● WORK TO BE COMPLETED: Read the records beneath this task and copy every line that contains the string "Many".

(Data items)
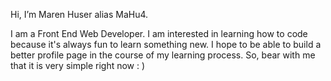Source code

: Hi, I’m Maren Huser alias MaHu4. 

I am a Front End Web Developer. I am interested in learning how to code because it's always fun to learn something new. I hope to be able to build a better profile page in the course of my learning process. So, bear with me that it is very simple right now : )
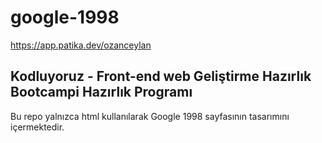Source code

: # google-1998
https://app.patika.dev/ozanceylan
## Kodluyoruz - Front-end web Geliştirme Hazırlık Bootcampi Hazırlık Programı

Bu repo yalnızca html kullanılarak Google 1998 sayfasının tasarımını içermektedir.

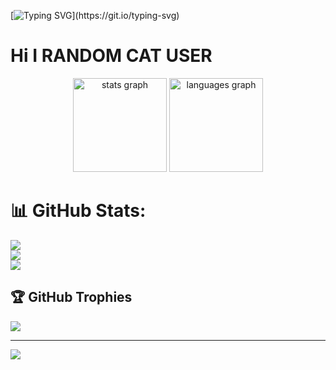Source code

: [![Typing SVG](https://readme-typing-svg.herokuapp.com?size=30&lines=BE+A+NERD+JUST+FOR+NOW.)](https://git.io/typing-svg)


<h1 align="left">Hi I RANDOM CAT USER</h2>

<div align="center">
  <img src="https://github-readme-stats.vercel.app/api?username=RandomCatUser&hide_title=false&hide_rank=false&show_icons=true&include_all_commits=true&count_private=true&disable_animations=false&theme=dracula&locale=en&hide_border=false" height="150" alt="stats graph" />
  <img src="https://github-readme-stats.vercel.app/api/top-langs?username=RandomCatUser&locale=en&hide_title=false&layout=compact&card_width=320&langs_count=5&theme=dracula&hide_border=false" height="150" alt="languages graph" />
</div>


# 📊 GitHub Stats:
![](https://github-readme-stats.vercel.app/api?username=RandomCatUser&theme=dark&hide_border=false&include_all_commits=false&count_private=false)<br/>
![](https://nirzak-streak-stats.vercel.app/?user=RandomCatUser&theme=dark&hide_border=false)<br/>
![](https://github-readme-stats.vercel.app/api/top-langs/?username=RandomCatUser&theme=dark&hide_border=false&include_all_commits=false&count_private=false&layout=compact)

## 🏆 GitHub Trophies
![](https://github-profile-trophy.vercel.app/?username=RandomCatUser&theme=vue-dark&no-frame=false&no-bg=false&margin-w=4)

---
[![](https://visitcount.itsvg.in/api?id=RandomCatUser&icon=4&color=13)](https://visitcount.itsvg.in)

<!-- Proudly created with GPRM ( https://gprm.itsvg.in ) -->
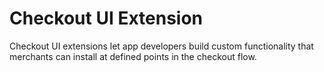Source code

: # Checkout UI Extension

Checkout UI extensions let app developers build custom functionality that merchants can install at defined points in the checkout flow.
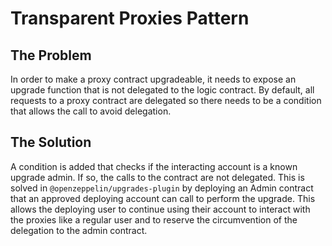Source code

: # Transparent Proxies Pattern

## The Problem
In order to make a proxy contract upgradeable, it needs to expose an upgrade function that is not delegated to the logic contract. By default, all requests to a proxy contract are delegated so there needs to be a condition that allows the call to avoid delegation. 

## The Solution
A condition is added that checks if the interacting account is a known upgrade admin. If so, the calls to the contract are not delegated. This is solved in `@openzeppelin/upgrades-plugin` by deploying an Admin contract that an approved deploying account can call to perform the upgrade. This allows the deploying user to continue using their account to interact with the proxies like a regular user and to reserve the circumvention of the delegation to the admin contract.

==

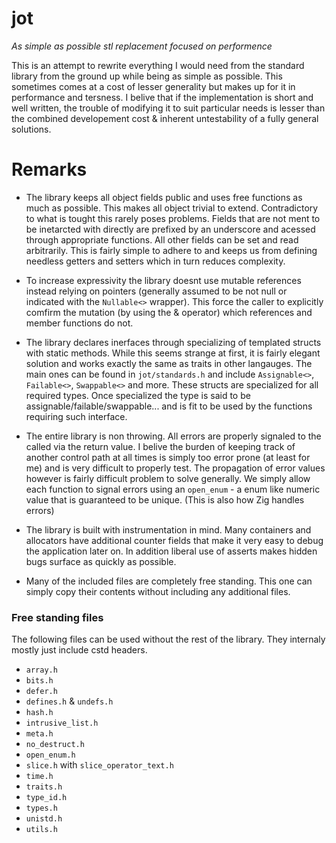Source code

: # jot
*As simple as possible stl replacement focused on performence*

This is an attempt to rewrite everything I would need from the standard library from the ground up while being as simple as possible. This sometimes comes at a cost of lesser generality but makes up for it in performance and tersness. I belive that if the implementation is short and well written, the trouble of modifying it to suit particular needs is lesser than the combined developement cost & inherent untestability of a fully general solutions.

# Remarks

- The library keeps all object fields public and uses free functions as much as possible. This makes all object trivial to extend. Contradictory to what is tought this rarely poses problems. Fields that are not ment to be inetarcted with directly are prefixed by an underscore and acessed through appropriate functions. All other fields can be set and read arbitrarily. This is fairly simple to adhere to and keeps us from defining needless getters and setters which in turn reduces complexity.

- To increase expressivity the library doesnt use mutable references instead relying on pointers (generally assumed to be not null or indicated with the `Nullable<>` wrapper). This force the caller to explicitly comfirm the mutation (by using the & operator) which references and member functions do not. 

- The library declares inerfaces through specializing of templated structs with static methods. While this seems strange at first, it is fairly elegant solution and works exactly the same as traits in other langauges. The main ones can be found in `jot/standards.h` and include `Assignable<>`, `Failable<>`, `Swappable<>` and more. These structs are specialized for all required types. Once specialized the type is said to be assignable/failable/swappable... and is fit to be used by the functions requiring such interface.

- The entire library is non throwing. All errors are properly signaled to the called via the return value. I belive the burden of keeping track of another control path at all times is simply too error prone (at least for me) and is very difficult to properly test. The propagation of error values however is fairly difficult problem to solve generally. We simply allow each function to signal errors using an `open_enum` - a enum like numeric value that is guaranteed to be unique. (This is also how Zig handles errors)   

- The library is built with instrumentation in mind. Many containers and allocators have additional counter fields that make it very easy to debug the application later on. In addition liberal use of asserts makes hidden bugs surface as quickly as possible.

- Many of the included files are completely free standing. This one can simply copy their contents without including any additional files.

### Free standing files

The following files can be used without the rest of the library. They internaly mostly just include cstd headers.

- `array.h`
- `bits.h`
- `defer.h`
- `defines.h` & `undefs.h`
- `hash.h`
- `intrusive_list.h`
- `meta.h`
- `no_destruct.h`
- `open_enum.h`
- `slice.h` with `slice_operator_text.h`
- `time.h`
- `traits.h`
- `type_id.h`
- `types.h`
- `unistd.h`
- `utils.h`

...

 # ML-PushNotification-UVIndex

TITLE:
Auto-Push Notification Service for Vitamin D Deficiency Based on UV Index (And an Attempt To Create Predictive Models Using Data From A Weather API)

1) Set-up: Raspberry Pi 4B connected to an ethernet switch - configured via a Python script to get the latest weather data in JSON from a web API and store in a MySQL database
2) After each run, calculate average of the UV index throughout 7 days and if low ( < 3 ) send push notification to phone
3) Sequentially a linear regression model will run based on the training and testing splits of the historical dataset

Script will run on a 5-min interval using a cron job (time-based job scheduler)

● EXERCISE RESPONSE:
- The library is built with instrumentation in mind. Many containers and allocators have additional counter fields that make it very easy to debug the application later on. In addition liberal use of asserts makes hidden bugs surface as quickly as possible.
- Many of the included files are completely free standing. This one can simply copy their contents without including any additional files.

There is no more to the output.